══ Data for processing ══

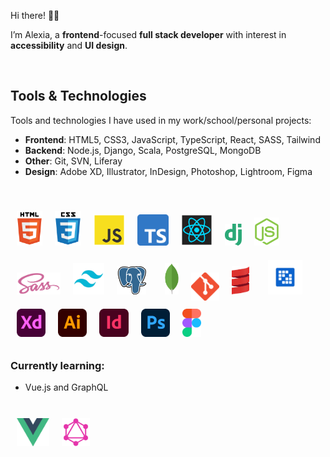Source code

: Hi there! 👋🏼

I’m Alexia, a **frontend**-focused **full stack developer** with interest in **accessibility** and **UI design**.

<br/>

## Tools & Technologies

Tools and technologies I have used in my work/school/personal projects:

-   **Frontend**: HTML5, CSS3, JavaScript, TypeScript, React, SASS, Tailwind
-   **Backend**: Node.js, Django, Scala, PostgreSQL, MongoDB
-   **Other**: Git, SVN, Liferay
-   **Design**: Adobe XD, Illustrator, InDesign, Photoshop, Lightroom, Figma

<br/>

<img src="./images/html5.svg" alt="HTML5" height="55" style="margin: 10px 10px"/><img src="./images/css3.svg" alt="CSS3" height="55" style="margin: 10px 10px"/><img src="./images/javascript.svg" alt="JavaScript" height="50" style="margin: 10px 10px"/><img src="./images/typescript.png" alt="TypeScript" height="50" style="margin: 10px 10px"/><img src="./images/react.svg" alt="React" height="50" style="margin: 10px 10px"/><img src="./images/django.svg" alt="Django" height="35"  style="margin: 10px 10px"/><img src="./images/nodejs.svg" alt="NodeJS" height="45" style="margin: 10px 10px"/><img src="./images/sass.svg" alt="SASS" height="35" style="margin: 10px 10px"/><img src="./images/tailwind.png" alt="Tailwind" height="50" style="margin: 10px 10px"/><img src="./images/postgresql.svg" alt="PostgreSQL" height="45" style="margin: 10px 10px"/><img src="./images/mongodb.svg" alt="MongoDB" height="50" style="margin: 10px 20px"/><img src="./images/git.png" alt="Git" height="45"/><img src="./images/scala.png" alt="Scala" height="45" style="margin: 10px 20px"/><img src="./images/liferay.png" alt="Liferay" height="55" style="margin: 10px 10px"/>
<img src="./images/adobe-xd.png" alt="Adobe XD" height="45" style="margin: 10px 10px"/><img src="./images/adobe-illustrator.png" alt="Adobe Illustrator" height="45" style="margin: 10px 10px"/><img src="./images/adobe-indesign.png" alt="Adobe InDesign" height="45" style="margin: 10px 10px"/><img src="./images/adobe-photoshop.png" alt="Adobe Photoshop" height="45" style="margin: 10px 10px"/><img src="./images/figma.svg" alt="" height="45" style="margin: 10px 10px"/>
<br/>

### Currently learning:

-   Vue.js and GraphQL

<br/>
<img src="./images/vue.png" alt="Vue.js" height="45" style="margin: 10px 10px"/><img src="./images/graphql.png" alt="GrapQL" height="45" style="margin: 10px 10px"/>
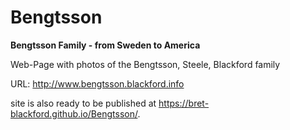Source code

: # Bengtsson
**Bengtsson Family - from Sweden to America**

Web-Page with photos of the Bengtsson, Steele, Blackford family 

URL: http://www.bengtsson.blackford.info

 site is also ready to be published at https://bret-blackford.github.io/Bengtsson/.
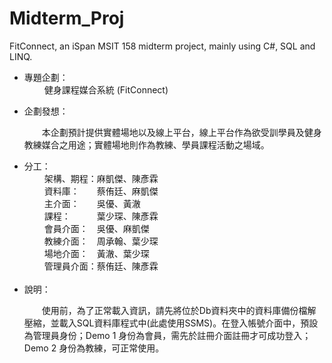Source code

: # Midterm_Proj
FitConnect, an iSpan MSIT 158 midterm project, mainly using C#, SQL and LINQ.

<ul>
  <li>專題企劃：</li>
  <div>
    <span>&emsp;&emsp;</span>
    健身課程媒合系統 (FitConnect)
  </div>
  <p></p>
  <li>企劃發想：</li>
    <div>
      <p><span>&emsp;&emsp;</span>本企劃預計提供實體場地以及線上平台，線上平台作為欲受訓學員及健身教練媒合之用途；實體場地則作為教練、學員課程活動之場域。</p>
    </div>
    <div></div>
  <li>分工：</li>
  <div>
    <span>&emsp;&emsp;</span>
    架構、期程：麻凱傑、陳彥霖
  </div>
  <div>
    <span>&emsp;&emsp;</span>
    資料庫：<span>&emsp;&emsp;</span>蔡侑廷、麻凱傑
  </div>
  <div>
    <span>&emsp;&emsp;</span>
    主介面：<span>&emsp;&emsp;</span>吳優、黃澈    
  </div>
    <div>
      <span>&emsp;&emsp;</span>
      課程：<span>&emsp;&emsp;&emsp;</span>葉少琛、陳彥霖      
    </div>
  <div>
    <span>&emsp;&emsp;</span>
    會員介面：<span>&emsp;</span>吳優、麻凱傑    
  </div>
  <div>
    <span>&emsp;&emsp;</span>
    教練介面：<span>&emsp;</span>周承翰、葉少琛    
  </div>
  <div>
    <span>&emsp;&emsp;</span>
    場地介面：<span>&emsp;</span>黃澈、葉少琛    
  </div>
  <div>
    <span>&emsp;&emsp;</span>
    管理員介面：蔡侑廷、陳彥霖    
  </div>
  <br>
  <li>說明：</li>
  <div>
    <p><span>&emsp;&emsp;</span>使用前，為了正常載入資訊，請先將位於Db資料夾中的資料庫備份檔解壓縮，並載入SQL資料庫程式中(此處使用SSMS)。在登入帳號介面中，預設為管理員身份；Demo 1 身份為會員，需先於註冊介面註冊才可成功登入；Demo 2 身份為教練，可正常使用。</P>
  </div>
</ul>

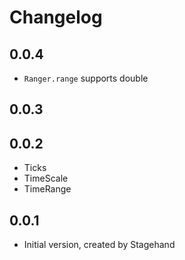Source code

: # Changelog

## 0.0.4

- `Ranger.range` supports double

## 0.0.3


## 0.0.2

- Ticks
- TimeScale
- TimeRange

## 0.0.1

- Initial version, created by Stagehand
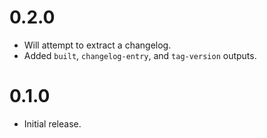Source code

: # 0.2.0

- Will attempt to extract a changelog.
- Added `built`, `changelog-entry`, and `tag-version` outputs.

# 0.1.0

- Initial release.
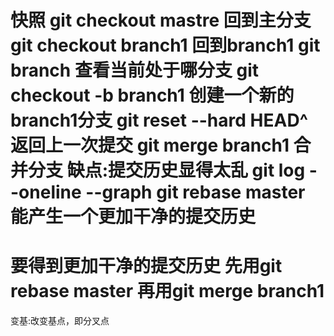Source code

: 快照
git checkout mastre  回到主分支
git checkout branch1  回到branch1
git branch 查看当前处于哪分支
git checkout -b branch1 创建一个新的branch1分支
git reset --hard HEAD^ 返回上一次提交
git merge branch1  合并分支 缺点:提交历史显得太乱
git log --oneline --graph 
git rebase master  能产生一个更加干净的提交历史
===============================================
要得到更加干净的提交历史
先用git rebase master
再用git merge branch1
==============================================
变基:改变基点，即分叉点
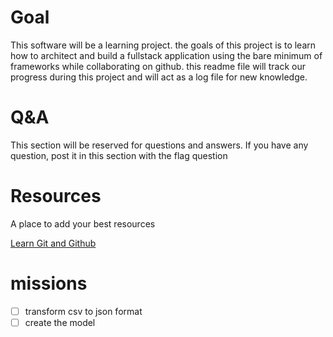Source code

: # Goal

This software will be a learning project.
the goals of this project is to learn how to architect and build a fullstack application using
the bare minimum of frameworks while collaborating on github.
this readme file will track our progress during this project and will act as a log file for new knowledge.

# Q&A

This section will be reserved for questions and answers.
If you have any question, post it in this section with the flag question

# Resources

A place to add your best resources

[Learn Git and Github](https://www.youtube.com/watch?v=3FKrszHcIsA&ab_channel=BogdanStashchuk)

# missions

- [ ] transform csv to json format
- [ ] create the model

═══

▸ **Problem to work on**
Excluding the pictures, write out exactly the lines from the line that contains "git reset --hard HEAD^ 返回上一次提交" through the end of the records.

▸ **Exercise output**
git reset --hard HEAD^ 返回上一次提交
git merge branch1  合并分支 缺点:提交历史显得太乱
git log --oneline --graph 
git rebase master  能产生一个更加干净的提交历史
===============================================
要得到更加干净的提交历史
先用git rebase master
再用git merge branch1
==============================================
变基:改变基点，即分叉点
Source code

: # Goal

This software will be a learning project.
the goals of this project is to learn how to architect and build a fullstack application using
the bare minimum of frameworks while collaborating on github.
this readme file will track our progress during this project and will act as a log file for new knowledge.

# Q&A

This section will be reserved for questions and answers.
If you have any question, post it in this section with the flag question

# Resources

A place to add your best resources

[Learn Git and Github](https://www.youtube.com/watch?v=3FKrszHcIsA&ab_channel=BogdanStashchuk)

# missions

- [ ] transform csv to json format
- [ ] create the model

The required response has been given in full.